▸ **EXERCISE PROMPT**
Pull every line with "enumerate" from the entries below.
** EXERCISE DATA follows **
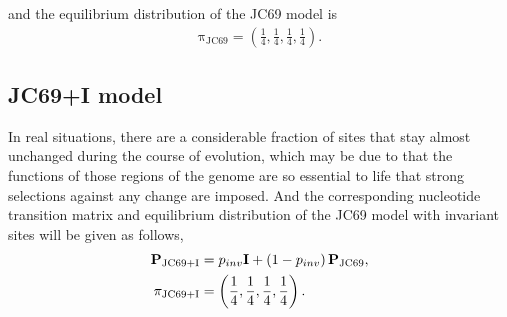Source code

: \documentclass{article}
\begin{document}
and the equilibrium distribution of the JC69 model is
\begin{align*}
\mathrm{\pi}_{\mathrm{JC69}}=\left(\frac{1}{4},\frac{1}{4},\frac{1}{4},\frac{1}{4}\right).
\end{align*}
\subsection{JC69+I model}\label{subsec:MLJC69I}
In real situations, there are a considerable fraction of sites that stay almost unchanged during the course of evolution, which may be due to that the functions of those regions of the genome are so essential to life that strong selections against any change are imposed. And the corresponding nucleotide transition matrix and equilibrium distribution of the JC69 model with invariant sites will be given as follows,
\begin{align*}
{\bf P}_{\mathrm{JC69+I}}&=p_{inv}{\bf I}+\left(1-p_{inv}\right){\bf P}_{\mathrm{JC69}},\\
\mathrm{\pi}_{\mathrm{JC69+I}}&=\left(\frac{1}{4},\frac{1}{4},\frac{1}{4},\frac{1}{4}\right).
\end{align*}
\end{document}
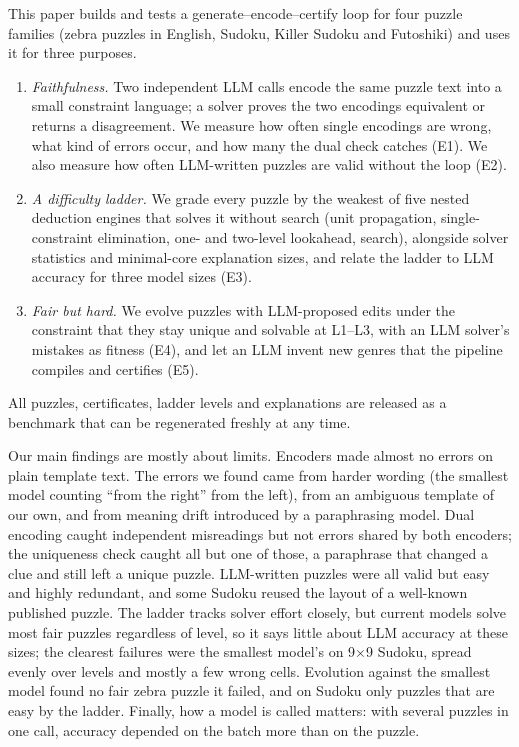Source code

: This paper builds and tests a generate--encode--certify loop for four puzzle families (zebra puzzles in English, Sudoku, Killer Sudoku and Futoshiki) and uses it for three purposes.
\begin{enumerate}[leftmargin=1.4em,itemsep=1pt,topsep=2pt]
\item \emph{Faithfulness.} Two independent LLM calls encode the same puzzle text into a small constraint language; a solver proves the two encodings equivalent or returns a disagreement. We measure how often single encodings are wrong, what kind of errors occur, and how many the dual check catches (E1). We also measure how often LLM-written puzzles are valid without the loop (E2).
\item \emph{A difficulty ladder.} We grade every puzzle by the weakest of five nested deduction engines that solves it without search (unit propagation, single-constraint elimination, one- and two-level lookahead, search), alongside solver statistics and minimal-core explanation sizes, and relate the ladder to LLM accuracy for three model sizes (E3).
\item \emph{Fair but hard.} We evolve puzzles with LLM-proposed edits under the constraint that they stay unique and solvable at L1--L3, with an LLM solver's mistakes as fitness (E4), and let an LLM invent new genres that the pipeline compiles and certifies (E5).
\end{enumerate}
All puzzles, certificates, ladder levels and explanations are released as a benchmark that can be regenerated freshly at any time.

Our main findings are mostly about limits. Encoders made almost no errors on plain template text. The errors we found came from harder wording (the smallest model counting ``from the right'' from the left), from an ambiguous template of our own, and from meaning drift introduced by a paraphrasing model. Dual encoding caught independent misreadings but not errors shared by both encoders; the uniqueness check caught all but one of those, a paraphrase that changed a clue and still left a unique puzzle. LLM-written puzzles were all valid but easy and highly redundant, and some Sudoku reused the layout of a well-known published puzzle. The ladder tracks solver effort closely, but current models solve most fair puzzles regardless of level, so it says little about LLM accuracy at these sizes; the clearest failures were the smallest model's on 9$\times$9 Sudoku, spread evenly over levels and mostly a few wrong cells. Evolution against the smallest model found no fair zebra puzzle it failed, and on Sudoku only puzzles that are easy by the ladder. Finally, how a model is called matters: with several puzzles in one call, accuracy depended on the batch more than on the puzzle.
** End of EXERCISE DATA **
** EXERCISE DATA follows **
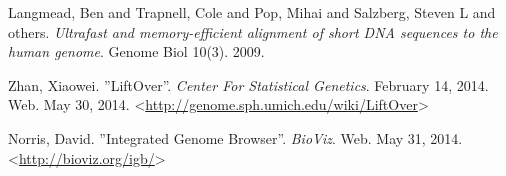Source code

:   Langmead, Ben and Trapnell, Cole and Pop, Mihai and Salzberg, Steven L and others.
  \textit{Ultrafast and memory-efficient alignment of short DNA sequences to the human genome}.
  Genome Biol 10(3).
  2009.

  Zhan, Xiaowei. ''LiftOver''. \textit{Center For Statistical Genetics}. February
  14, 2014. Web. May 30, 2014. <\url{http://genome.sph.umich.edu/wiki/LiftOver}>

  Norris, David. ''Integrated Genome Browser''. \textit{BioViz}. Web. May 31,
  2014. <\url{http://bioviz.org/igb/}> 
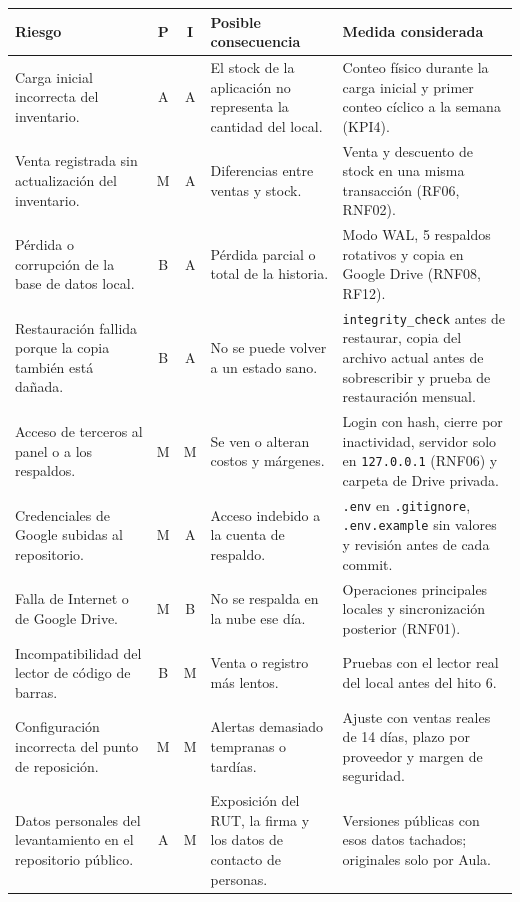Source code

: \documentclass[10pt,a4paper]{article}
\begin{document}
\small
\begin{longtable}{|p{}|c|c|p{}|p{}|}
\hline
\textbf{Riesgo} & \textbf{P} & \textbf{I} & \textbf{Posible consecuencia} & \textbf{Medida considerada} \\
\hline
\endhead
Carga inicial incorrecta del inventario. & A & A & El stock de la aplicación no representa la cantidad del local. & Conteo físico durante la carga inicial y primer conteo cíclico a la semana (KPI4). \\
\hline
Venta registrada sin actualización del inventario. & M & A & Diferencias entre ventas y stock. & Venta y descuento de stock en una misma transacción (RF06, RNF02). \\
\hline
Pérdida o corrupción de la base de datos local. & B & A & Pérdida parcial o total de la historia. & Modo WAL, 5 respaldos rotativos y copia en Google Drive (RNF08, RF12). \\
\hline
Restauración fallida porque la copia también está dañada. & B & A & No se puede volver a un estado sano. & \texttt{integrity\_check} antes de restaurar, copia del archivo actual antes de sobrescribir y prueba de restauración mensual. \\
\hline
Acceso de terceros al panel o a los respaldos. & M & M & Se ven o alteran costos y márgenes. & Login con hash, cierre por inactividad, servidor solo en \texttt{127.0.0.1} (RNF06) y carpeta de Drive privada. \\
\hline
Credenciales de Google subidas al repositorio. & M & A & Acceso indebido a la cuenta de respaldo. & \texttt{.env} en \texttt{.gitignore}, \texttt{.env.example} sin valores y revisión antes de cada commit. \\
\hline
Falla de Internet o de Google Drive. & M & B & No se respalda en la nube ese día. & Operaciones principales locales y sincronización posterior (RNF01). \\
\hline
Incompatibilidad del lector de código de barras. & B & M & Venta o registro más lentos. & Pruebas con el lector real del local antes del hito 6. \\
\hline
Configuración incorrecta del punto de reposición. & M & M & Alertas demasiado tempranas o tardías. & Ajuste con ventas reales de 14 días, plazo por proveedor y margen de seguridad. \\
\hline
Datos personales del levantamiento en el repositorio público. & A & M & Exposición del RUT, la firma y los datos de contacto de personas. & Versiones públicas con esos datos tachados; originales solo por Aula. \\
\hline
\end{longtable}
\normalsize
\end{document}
** End of EXERCISE DATA **
** EXERCISE DATA follows **
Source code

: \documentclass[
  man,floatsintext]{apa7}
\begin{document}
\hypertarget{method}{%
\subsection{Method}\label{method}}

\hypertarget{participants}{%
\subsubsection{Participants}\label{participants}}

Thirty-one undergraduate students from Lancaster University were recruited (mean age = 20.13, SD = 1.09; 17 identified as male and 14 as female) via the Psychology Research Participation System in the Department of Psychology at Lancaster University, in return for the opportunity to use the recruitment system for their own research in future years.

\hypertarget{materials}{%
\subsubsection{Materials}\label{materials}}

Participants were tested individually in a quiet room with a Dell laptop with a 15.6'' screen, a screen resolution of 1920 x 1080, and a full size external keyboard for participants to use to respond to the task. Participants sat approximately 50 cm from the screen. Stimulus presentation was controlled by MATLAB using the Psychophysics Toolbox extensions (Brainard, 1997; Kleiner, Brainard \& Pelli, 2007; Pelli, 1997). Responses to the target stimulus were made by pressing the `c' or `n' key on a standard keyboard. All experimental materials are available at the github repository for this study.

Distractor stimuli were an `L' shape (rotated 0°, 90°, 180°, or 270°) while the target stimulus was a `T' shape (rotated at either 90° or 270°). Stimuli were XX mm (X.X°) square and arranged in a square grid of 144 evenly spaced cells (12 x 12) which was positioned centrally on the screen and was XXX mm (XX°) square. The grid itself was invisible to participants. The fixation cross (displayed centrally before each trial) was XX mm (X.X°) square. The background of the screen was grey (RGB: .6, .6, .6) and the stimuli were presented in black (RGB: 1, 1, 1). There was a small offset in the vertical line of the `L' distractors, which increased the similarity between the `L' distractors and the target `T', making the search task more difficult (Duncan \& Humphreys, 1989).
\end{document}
** End of EXERCISE DATA **
▸ **OUTPUT OF THE TASK**
\begin{enumerate}[leftmargin=1.4em,itemsep=1pt,topsep=2pt]
\end{enumerate}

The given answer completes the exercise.